The files_summary attribute stores the summarized data for each Python file in the specified directory.
"""
self.directory: str = os.listdir(directory) #Directory to be scanned
self.analyze_files() # summarize the python files data
self.files_summary: Dict[str, Dict[str, int]] = {
dir: {
'Number of Classes': cls,
'Number of Functions': funccount,
'Number of Lines of Code': codelines,
'Number of Characters': characters
}
}
def analyze_files(self) -> None:
"""
This method scans a directory for python files. For every python file, it determines the number of classes,
functions, lines of code, and characters.
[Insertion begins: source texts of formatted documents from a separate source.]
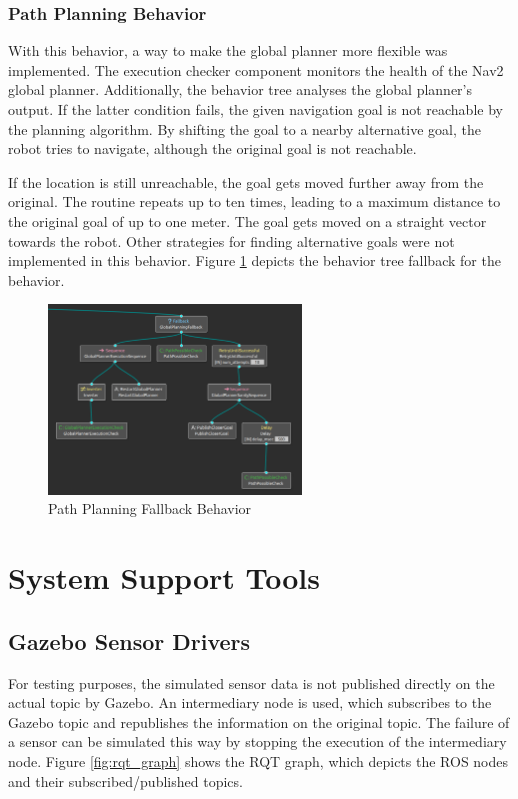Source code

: \subsubsection{Path Planning Behavior}

With this behavior, a way to make the global planner more flexible was implemented. The execution checker component monitors the health of the Nav2 global planner. Additionally, the behavior tree analyses the global planner's output. If the latter condition fails, the given navigation goal is not reachable by the planning algorithm. By shifting the goal to a nearby alternative goal, the robot tries to navigate, although the original goal is not reachable. 

If the location is still unreachable, the goal gets moved further away from the original. The routine repeats up to ten times, leading to a maximum distance to the original goal of up to one meter. The goal gets moved on a straight vector towards the robot. Other strategies for finding alternative goals were not implemented in this behavior. Figure \ref{fig:global_planning_fallback} depicts the behavior tree fallback for the behavior.

\begin{figure}[ht]
	\centering
	\includegraphics[width=0.6\textwidth]{images/global_planning_fallback.png}
	\caption{Path Planning Fallback Behavior}
	\label{fig:global_planning_fallback}
\end{figure}

\section{System Support Tools}
\subsection{Gazebo Sensor Drivers}
\label{subsec:gazebo_driver}

For testing purposes, the simulated sensor data is not published directly on the actual topic by Gazebo. An intermediary node is used, which subscribes to the Gazebo topic and republishes the information on the original topic. The failure of a sensor can be simulated this way by stopping the execution of the intermediary node. Figure \ref{fig:rqt_graph} shows the RQT graph, which depicts the ROS nodes and their subscribed/published topics. 

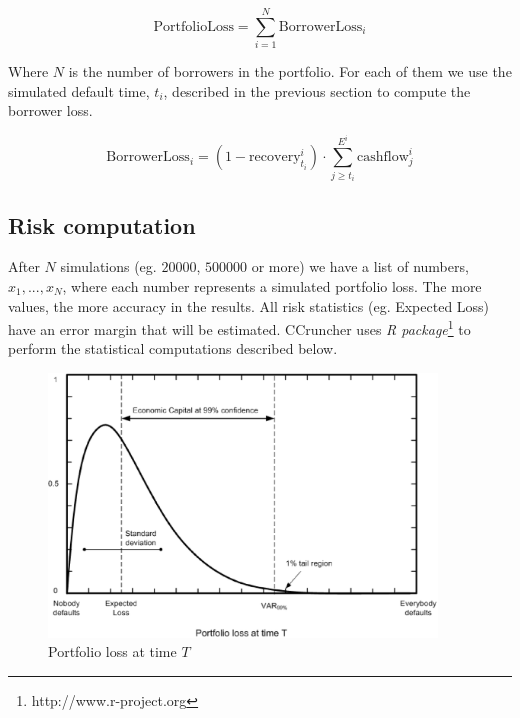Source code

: \documentclass[a4paper,12pt,final]{article}
\begin{document}
\begin{displaymath}
\mathrm{PortfolioLoss} = \sum_{i=1}^N \mathrm{BorrowerLoss}_i
\end{displaymath}

Where $N$ is the number of borrowers in the portfolio. For each of them we 
use the simulated default time, $t_i$, described in the previous section to 
compute the borrower loss.

\begin{displaymath}
\mathrm{BorrowerLoss}_{i} = (1 - \mathrm{recovery}_{t_i}^i) \cdot \sum_{j \ge {t_i}}^{E^i} \mathrm{cashflow}_{j}^i
\end{displaymath}

\subsection{Risk computation}
After $N$ simulations (eg. $20000$, $500000$ or more) we have a list
of numbers, ${x_1, ..., x_N}$, where each number represents a simulated portfolio 
loss. The more values, the more accuracy in the results. All risk statistics (eg. 
Expected Loss) have an error margin that will be estimated. CCruncher uses 
\emph{R package}\footnote{http://www.r-project.org} to perform the statistical
computations described below.
\newline

\begin{figure}[!hbt]
\begin{center}
\includegraphics[height=7cm, angle=0]{./images/creditvar.eps}
\caption{Portfolio loss at time $T$}
\label{creditvar}
\end{center}
\end{figure}
\FloatBarrier

\end{document}
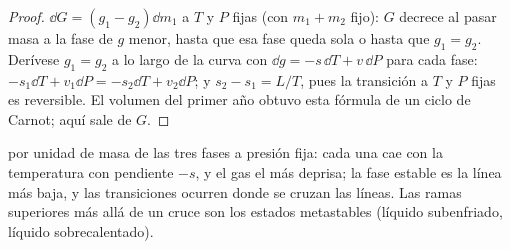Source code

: \begin{proof}
$\dd G = (g_1 - g_2)\dd m_1$ a $T$ y $P$ fijas (con $m_1 + m_2$ fijo):
$G$ decrece al pasar masa a la fase de $g$ menor, hasta que esa
fase queda sola o hasta que $g_1 = g_2$. Derívese $g_1 = g_2$ a lo largo de la
curva con $\dd g = -s\,\dd T + v\,\dd P$ para cada fase: $-s_1\dd T +
v_1\dd P = -s_2\dd T + v_2\dd P$; y $s_2 - s_1 = L/T$, pues la transición
a $T$ y $P$ fijas es reversible. El volumen del primer año obtuvo esta fórmula
de un ciclo de Carnot; aquí sale de $G$.
\end{proof}

\begin{omfigure}

{\small {} por unidad de masa de las tres fases a presión
fija: cada una cae con la temperatura con pendiente $-s$, y el gas el
más deprisa; la fase estable es la línea más baja, y las transiciones ocurren
donde se cruzan las líneas. Las ramas superiores más allá de un cruce son los
estados metastables (líquido subenfriado, líquido sobrecalentado).}
\end{omfigure}

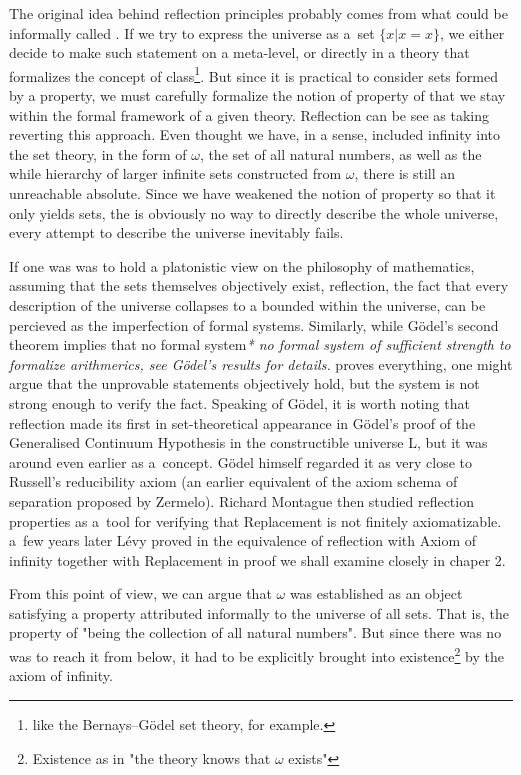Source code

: The original idea behind reflection principles probably comes from what could be informally called .
If we try to express the universe as a~set $\{x  |  x = x\}$, we either decide to make such statement on a meta-level, or directly in a theory that formalizes the concept of class\footnote{like the Bernays–Gödel set theory, for example.}. But since it is practical to consider sets formed by a property, we must carefully formalize the notion of property of that we stay within the formal framework of a given theory. Reflection can be see as taking reverting this approach. Even thought we have, in a sense, included infinity into the set theory, in the form of $\omega$, the set of all natural numbers, as well as the while hierarchy of larger infinite sets constructed from $\omega$, there is still an unreachable absolute. Since we have weakened the notion of property so that it only yields sets, the is obviously no way to directly describe the whole universe, every attempt to describe the universe inevitably fails.

If one was was to hold a platonistic view on the philosophy of mathematics, assuming that the sets themselves objectively exist, reflection, the fact that every description of the universe collapses to a bounded within the universe, can be percieved as the imperfection of formal systems. Similarly, while Gödel's second theorem implies that no formal system\emph{* no formal system of sufficient strength to formalize arithmerics, see Gödel's results for details.} proves everything, one might argue that the unprovable statements objectively hold, but the system is not strong enough to verify the fact. Speaking of Gödel, it is worth noting that reflection made its first in set-theoretical appearance in G{\"o}del's proof of the Generalised Continuum Hypothesis in the constructible universe L, but it was around even earlier as a~concept. G{\"o}del himself regarded it as very close to Russell's reducibility axiom (an earlier equivalent of the axiom schema of separation proposed by Zermelo). Richard Montague then studied reflection properties as a~tool for verifying that Replacement is not finitely axiomatizable. a~few years later Lévy proved in \cite{Levy60a} the equivalence of reflection with Axiom of infinity together with Replacement in proof we shall examine closely in chaper 2.

From this point of view, we can argue that $\omega$ was established as an object satisfying a property attributed informally to the universe of all sets. That is, the property of "being the collection of all natural numbers". But since there was no was to reach it from below, it had to be explicitly brought into existence\footnote{Existence as in "the theory knows that $\omega$ exists"} by the axiom of infinity. 

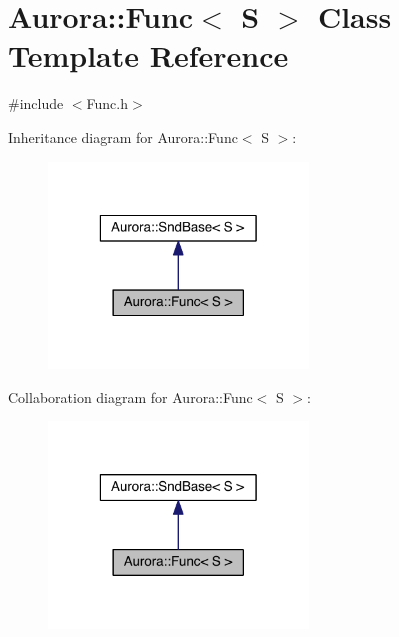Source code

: \hypertarget{class_aurora_1_1_func}{}\section{Aurora\+:\+:Func$<$ S $>$ Class Template Reference}
\label{class_aurora_1_1_func}


{\ttfamily \#include $<$Func.\+h$>$}



Inheritance diagram for Aurora\+:\+:Func$<$ S $>$\+:\nopagebreak
\begin{figure}[H]
\begin{center}
\leavevmode
\includegraphics[width=196pt]{class_aurora_1_1_func__inherit__graph}
\end{center}
\end{figure}


Collaboration diagram for Aurora\+:\+:Func$<$ S $>$\+:\nopagebreak
\begin{figure}[H]
\begin{center}
\leavevmode
\includegraphics[width=196pt]{class_aurora_1_1_func__coll__graph}
\end{center}
\end{figure}

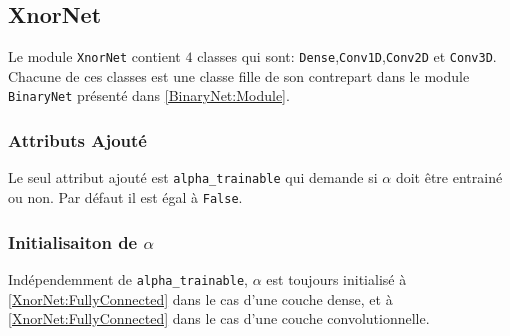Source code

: \subsection{XnorNet}
Le module \texttt{XnorNet} contient $4$ classes qui sont: \texttt{Dense},\texttt{Conv1D},\texttt{Conv2D} et \texttt{Conv3D}.
\newline Chacune de ces classes est une classe fille de son contrepart dans le module \texttt{BinaryNet} présenté dans \ref{BinaryNet:Module}. 
\subsubsection{Attributs Ajouté}
Le seul attribut ajouté est \texttt{alpha\_trainable} qui demande si $\alpha$ doit être entrainé ou non. Par défaut il est égal à \texttt{False}.
\subsubsection{Initialisaiton de $\alpha$}
Indépendemment de \texttt{alpha\_trainable}, $\alpha$ est toujours initialisé à \ref{XnorNet:FullyConnected} dans le cas d'une couche dense, et à \ref{XnorNet:FullyConnected} dans le cas d'une couche convolutionnelle.
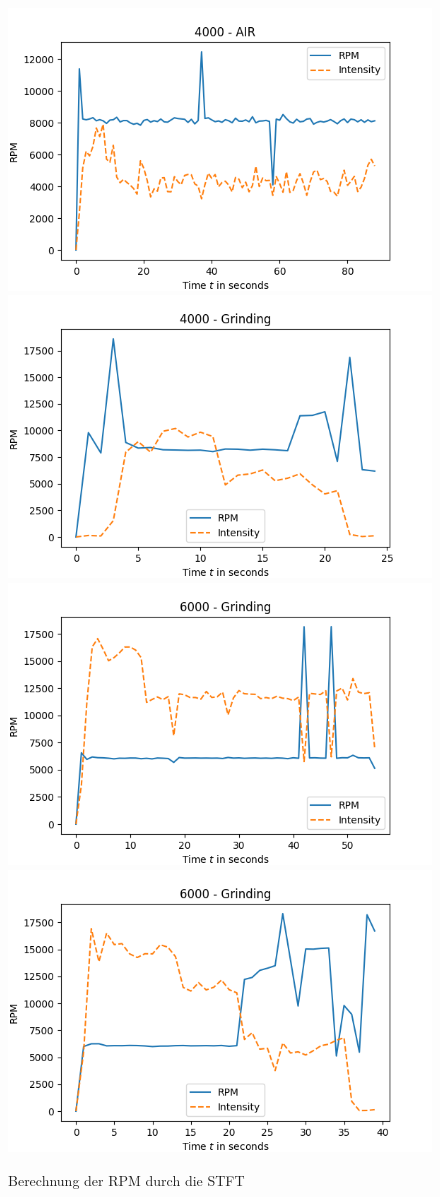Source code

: \begin{figure}[H]
    \includegraphics[width=0.5\linewidth]{Studienarbeit//images/stft-rpm-4000-air.png}    
    \includegraphics[width=0.5\linewidth]{Studienarbeit//images/stft-rpm-4000-grinding.png}
    \includegraphics[width=0.5\linewidth]{Studienarbeit//images/stft-rpm-6000-grinding.png}
    \includegraphics[width=0.5\linewidth]{Studienarbeit//images/stft-rpm-6000-grinding-hard.png}
    \caption{Berechnung der RPM durch die STFT}
    \label{fig:rpm-stft}
\end{figure}

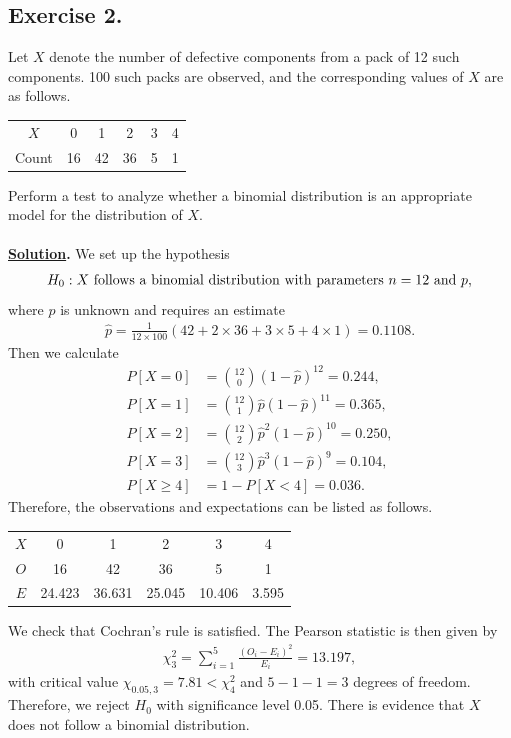 \subsection*{Exercise 2.}

Let $X$ denote the number of defective components from a pack of 12 such components. 100 such packs are observed, and the corresponding values of $X$ are as follows.
\begin{table}[H]
	\centering
	\begin{tabular}{c|ccccc}
		$X$ & 0 & 1 & 2 & 3 & 4 \\
		Count & 16 & 42 & 36 & 5 & 1
	\end{tabular}
\end{table}
Perform a test to analyze whether a binomial distribution is an appropriate model for the distribution of $X$. \\
~\\
\textbf{\underline{Solution}.} We set up the hypothesis
\begin{align*}
H_0: X \mathrm{\ follows\ a\ binomial\ distribution\ with\ parameters\ } n = 12 \mathrm{\ and\ } p,
\end{align*}
where $p$ is unknown and requires an estimate
\begin{align*}
\widehat{p} = \frac{1}{12\times 100}(42 + 2\times 36 + 3\times 5 + 4\times 1) = 0.1108.
\end{align*}
Then we calculate
\begin{align*}
P[X = 0] & = \binom{12}{0}(1-\widehat{p})^{12} = 0.244, \\
P[X = 1] & = \binom{12}{1}\widehat{p}(1-\widehat{p})^{11} = 0.365, \\
P[X = 2] & = \binom{12}{2}\widehat{p}^2(1-\widehat{p})^{10} = 0.250, \\
P[X = 3] & = \binom{12}{3}\widehat{p}^3(1-\widehat{p})^{9} = 0.104, \\
P[X \geq 4] & = 1 - P[X<4] = 0.036.
\end{align*}
Therefore, the observations and expectations can be listed as follows.
\begin{table}[H]
	\centering
	\begin{tabular}{c|ccccc}
		$X$ & 0 & 1 & 2 & 3 & 4 \\
		$O$ & 16 & 42 & 36 & 5 & 1 \\
		$E$ & 24.423 & 36.631 & 25.045 & 10.406 & 3.595
	\end{tabular}
\end{table}
We check that Cochran's rule is satisfied. The Pearson statistic is then given by
\begin{align*}
\chi_{3}^2 = \sum_{i=1}^5 \frac{(O_i - E_i)^2}{E_i} = 13.197,
\end{align*}
with critical value $\chi_{0.05,3} = 7.81 < \chi_{4}^2$ and $5 - 1 - 1 = 3$ degrees of freedom. Therefore, we reject $H_0$ with significance level 0.05. There is evidence that $X$ does not follow a binomial distribution.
The count for each one is returned in a tuple.
"""
for dir in self.directory:
if dir.endswith('.py'): # Check for python files
with open(dir, "r") as pyfile:
cls = 0 # Initialize classes count
for line in pyfile:
if line.startswith('Class'):
cls += 1
funccount = 0 # Initialize function count
for line in pyfile:
if line.startswith('def'):
funccount += 1
#Get number of lines of code
i = -1 #Account for empty files
for i, line in enumerate(pyfile):
pass
codelines = i + 1
#Get number of characters
characters = 0
characters += sum(len(line) for line in pyfile)
return [cls, funccount, codelines, characters]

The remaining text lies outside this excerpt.